Richards declined to comment.
The investigation of Richards' auctions of Anne Arundel County vehicles is the most recent development in a more than a year-old disagreement between Weathersbee and County Executive John G. Gary over whether the county's drug asset forfeiture program is mismanaged.
Weathersbee yesterday said he had warned the Gary administration last April that the county should stop doing business with Richards' company.
Jerome W. Klasmeier, the county central services officer who extended Richards' two-year contract by a year in March, yesterday said that he was aware of the investigation but thought it would be unfair to terminate the deal without a conviction.

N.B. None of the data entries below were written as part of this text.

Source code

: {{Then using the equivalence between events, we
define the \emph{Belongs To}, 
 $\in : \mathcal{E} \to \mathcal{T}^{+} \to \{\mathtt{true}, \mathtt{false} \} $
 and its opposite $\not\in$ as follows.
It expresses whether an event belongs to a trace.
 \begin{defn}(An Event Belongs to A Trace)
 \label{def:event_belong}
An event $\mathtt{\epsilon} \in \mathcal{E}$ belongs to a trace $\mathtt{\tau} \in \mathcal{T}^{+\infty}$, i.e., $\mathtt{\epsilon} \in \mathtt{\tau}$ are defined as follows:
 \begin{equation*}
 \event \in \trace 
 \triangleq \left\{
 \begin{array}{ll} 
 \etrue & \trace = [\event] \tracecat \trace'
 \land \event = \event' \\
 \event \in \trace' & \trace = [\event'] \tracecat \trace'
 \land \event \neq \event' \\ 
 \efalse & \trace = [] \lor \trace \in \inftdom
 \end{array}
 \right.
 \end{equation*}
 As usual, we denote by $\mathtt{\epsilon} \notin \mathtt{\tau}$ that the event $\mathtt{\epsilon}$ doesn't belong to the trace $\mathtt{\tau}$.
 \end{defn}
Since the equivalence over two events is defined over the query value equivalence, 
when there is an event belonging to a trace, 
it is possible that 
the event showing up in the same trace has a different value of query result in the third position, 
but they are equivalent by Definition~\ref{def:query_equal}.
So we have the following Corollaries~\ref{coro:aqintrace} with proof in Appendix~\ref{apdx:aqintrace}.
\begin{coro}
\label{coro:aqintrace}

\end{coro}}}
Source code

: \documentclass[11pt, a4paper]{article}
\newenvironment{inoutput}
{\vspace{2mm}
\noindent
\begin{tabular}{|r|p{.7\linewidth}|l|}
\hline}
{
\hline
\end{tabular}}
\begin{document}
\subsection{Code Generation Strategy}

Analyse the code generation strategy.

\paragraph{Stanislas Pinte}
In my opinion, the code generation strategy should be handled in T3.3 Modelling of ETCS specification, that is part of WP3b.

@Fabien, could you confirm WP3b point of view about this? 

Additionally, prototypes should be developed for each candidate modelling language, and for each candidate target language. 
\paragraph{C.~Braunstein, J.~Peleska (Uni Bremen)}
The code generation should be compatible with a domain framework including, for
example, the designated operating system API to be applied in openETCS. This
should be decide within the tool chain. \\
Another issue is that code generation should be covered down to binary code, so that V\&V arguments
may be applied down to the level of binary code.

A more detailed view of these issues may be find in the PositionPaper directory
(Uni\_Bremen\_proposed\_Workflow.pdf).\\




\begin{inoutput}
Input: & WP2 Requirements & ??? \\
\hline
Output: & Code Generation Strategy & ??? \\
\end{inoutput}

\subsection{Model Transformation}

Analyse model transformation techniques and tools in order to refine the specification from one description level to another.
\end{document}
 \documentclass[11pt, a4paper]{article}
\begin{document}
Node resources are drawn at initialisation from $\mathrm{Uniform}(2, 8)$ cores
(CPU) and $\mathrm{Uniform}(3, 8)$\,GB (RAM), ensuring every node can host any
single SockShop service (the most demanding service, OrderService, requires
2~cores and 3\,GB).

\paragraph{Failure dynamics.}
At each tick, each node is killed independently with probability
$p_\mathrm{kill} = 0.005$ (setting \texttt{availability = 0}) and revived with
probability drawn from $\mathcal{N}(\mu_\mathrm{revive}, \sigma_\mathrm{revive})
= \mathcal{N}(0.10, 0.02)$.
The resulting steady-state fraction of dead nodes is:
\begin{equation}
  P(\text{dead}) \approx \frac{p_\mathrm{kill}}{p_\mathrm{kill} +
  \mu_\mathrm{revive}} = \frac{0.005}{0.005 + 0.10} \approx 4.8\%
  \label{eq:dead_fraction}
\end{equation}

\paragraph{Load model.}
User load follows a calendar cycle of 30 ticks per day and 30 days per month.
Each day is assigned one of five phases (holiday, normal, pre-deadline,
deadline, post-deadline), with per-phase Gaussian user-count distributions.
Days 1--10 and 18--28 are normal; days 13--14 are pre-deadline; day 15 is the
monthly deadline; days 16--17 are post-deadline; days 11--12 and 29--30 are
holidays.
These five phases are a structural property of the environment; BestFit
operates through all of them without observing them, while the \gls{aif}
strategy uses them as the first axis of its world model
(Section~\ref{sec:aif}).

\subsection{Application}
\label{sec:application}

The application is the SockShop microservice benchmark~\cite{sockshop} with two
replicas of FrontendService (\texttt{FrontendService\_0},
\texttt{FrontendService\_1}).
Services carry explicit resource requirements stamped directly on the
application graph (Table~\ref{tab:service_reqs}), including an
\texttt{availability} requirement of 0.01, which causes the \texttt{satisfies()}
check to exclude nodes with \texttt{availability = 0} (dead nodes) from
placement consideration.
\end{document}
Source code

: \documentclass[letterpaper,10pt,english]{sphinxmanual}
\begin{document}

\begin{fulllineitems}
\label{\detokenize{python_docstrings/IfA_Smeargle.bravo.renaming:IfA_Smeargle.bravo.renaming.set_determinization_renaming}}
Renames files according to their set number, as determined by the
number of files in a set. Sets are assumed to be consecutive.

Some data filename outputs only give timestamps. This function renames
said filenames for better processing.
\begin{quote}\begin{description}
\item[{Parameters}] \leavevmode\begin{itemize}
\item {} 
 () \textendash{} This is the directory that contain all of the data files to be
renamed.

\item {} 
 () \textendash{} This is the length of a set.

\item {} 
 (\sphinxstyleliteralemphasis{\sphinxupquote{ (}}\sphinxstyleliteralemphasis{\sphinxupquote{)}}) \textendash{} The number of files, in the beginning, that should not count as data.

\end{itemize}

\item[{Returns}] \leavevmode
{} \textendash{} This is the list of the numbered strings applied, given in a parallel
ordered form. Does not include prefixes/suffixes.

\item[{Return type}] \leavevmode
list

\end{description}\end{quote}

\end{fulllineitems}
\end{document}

"I certainly want to review the circumstances being alleged here, but you are innocent until proven guilty," Klasmeier said. "We don't want to have a circumstance where we are sued for breach of contract."
Richards won his contract with the county on April 1, 1996, when he beat out four other auctioneers bidding to sell the county's surplus vehicles by offering a 1 percent margin for his services, Klasmeier said.

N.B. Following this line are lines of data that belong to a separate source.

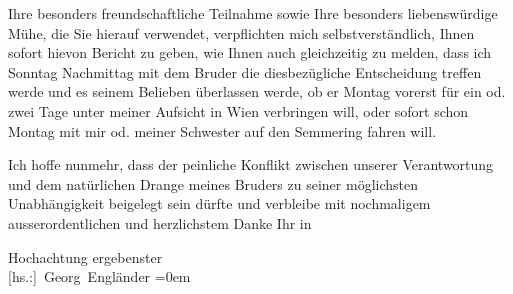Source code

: \pstart
           Ihre besonders freundschaftliche Teilnahme sowie Ihre besonders liebenswürdige Mühe,
               die Sie hierauf verwendet, verpflichten mich selbstverständlich, Ihnen sofort hievon
               Bericht zu geben, wie Ihnen auch gleichzeitig zu melden, dass ich
                  Sonntag{ }{\pb}Nachmittag mit dem Bruder die diesbezügliche Entscheidung treffen werde und es
               seinem Belieben überlassen werde, ob er Montag vorerst für ein od. zwei
               Tage unter meiner Aufsicht in Wien verbringen
               will, oder sofort schon Montag mit mir od. meiner Schwester auf den Semmering fahren will.\pend
           
\pstart
           Ich hoffe nunmehr, dass der peinliche Konflikt zwischen unserer Verantwortung und dem
               natürlichen Drange meines Bruders zu seiner möglichsten Unabhängigkeit beigelegt sein dürfte und
               verbleibe mit nochmaligem ausserordentlichen und herzlichstem Danke Ihr in\pend
           
\pstart
           Hochachtung ergebenster{\\[\baselineskip]}\spacefill\mbox{{[}hs.:{]} Georg Engländer}\pend
           \leftskip=0em{}\endnumbering{}  \newcommand{\dateiname}{L02131}\newcommand{\titel}{Georg Engländer an Arthur Schnitzler, 25. 4. 1913}\newcommand{\editorInnen}{Martin Anton Müller und Gerd-Hermann Susen}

Richards' company auctions off about 300 over-the-hill county police cars and public works vehicles a year, plus about 50 cars seized by police in drug cases. He reported to the county that he brought in $354,897 by selling these vehicles to car dealerships in 1997, returning 99 percent of this money to the county, Klasmeier said.
Gary's political foes tried to use yesterday's arrest as evidence his administration has ignored signs of corruption among county workers and contractors.

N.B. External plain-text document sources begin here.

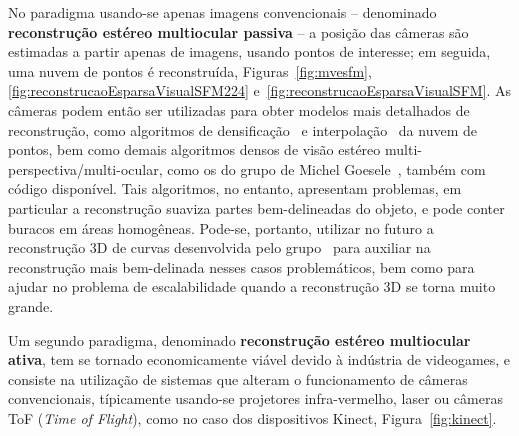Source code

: No paradigma usando-se apenas imagens convencionais -- denominado
\textbf{reconstrução estéreo multiocular passiva} --  a posição das câmeras são
estimadas a partir apenas de imagens, usando pontos de interesse; em seguida, uma
nuvem de pontos é reconstruída, Figuras~\ref{fig:mvesfm}, \ref{fig:reconstrucaoEsparsaVisualSFM224}
e~\ref{fig:reconstrucaoEsparsaVisualSFM}.
As câmeras podem então ser utilizadas para obter modelos mais detalhados de
reconstrução, como algoritmos de densificação~\cite{furukawa2007dense} e
interpolação~\cite{poisson} da nuvem de pontos, bem como demais algoritmos
densos de visão estéreo multi-perspectiva/multi-ocular, como os do grupo de
Michel Goesele~\cite{mve}, também com código disponível. Tais algoritmos, no
entanto, apresentam problemas, em particular a reconstrução suaviza partes
bem-delineadas do objeto, e pode conter buracos em áreas homogêneas. Pode-se,
portanto, utilizar no futuro a reconstrução 3D de curvas 
desenvolvida pelo grupo~\cite{Usumezbas:Fabbri:Kimia:ECCV16,Fabbri:Kimia:IJCV2016,Fabbri:Kimia:CVPR10,Fabbri:Giblin:Kimia:ECCV12}
para auxiliar na reconstrução mais bem-delinada nesses casos problemáticos, bem
como para ajudar no problema de escalabilidade quando a reconstrução 3D se torna
muito grande.  

Um segundo paradigma, denominado \textbf{reconstrução estéreo
multiocular ativa}, tem se tornado economicamente viável devido à indústria de videogames, e
consiste na utilização de sistemas que alteram o funcionamento de câmeras
convencionais, típicamente usando-se projetores infra-vermelho, laser ou câmeras
ToF (\emph{Time of Flight}), como no caso dos dispositivos Kinect,
Figura~\ref{fig:kinect}.

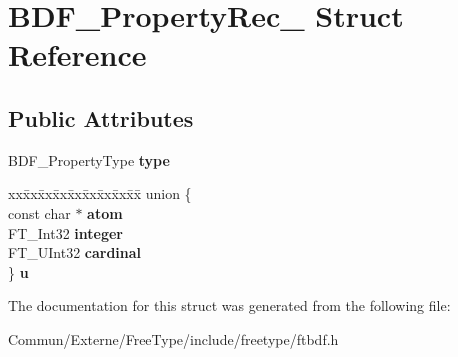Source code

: \hypertarget{struct_b_d_f___property_rec__}{}\section{B\+D\+F\+\_\+\+Property\+Rec\+\_\+ Struct Reference}
\label{struct_b_d_f___property_rec__}
\subsection*{Public Attributes}
\begin{DoxyCompactItemize}
\item 
B\+D\+F\+\_\+\+Property\+Type {\bfseries type}\hypertarget{struct_b_d_f___property_rec___a88c19ee6f16bd1b36127f5f7d44a4e39}{}\label{struct_b_d_f___property_rec___a88c19ee6f16bd1b36127f5f7d44a4e39}

\item 
\begin{tabbing}
xx\=xx\=xx\=xx\=xx\=xx\=xx\=xx\=xx\=\kill
union \{\\
\>const char $\ast$ {\bfseries atom}\\
\>FT\_Int32 {\bfseries integer}\\
\>FT\_UInt32 {\bfseries cardinal}\\
\} {\bfseries u}\hypertarget{struct_b_d_f___property_rec___ad0b90c890b8517d70b0f21a063840fe4}{}\label{struct_b_d_f___property_rec___ad0b90c890b8517d70b0f21a063840fe4}
\\

\end{tabbing}\end{DoxyCompactItemize}


The documentation for this struct was generated from the following file\+:\begin{DoxyCompactItemize}
\item 
Commun/\+Externe/\+Free\+Type/include/freetype/ftbdf.\+h\end{DoxyCompactItemize}
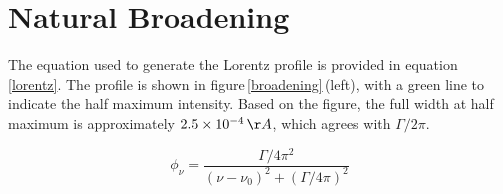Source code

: \documentclass[onecolumn]{aastex6}
\begin{document}

\section{Natural Broadening}

The equation used to generate the Lorentz profile is provided in equation\,\ref{lorentz}. The profile is shown in figure\,\ref{broadening}\,(left), with a green line to indicate the half maximum intensity. Based on the figure, the full width at half maximum is approximately $2.5\times10^{-4}\,\AA$, which agrees with $\Gamma/2\pi$.

\begin{equation}
\phi_\nu = \frac{\Gamma/4\pi^2}{(\nu-\nu_0)^2 + (\Gamma/4\pi)^2}
\label{lorentz}
\end{equation}
\end{document}
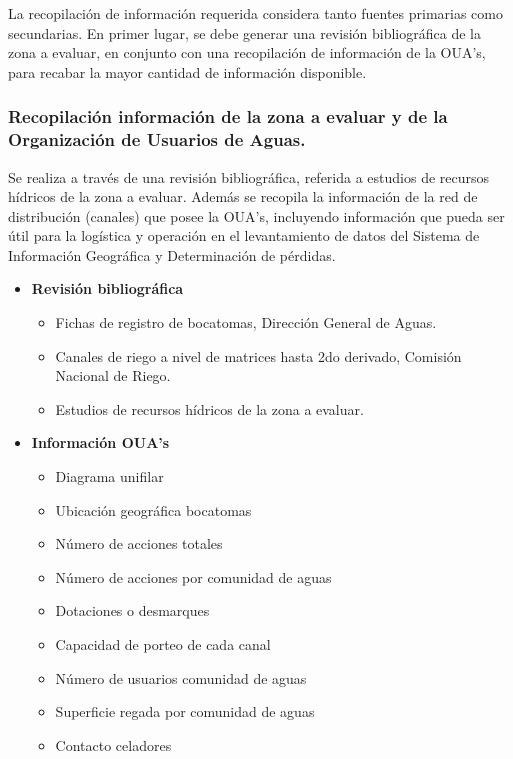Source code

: \documentclass[]{article}
\begin{document}
La recopilación de información requerida considera tanto fuentes primarias como secundarias. En primer lugar, se debe generar una revisión bibliográfica de la zona a evaluar, en conjunto con una recopilación de información de la OUA's, para recabar la mayor cantidad de información disponible.

\subsubsection{Recopilación información de la zona a evaluar y de la Organización de Usuarios de Aguas.}

Se realiza a través de una revisión bibliográfica, referida a estudios de recursos hídricos de la zona a evaluar. Además se recopila la información de la red de distribución (canales) que posee la OUA's, incluyendo información que pueda ser útil para la logística y operación en el levantamiento de datos del Sistema de Información Geográfica y Determinación de pérdidas.

\begin{itemize}
	\item \textbf{Revisión bibliográfica}
	\begin{itemize}	
		\item Fichas de registro de bocatomas, Dirección General de Aguas.
		\item Canales de riego a nivel de matrices hasta 2do derivado, Comisión Nacional de Riego.
		\item Estudios de recursos hídricos de la zona a evaluar.
	\end{itemize}
	\item \textbf{Información OUA's}
	\begin{itemize}	
		\item Diagrama unifilar
		\item Ubicación geográfica bocatomas
		\item Número de acciones totales
		\item Número de acciones por comunidad de aguas
		\item Dotaciones o desmarques
		\item Capacidad de porteo de cada canal
		\item Número de usuarios comunidad de aguas
		\item Superficie regada por comunidad de aguas
		\item Contacto celadores
	\end{itemize}
\end{itemize}	
\end{document}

On Sept. 1, the Anne Arundel County state's attorney's office filed theft charges against a county jail clerk after an investigation found $60,000 missing. In February 1997, two county public works employees were convicted of theft for pocketing fees at the county landfill. And in October 1997, a county public works official was charged with stealing $158,000 worth of goods from the county.
David Sheehan, campaign manager for Democratic County Executive Candidate Janet Owens, said that the Gary administration's failure to heed an April 14 written warning from the state's attorney's office about potential problems at Colonial Auction is part of a pattern of lax management.
"Why would you keep on doing business with someone whom the state's attorney's office says is a bad guy?" Sheehan asked. "What it does is show the absence of management and controls. This cannot be tolerated."
George Shenk, Gary's campaign manager, said the prosecutions of county workers and contractors is evidence Gary is eager to ferret out corruption. And, Shenk said, the county could not terminate Colonial Auctions' contract on the basis of vague warnings from the state's attorney's office.
"Yes, indeed, there does seem to be a pattern. The pattern is that the Gary administration will not tolerate any employee or any contractor engaging in illegal activities. We will find them, and will arrest them. This is how the system should work," she said.
Richards also was charged in 1992 with making false entries on state forms that authorized the transfer of car titles, Assistant State's Attorney William D. Roessler reported in a Sun article published in September 1997. Richards received probation before judgment, which cleared his record after a year, according to Maloney, Richards' lawyer.
The investigation launched into Richard's auctions of Anne Arundel County vehicles is not the first into the county's troubled drug-asset forfeiture program.
County Auditor Teresa Sutherland in December 1997 criticized state's attorney's office employees who help run the program for sloppy handling of cash.
In August 1997, the Gary administration asked State Prosecutor Stephen Montanarelli to investigate whether any assistant state's attorneys had committed fraud by lying to the courts about their handling of the cars.
But in February 1998, Montanarelli said he found no grounds for criminal charges against prosecutors.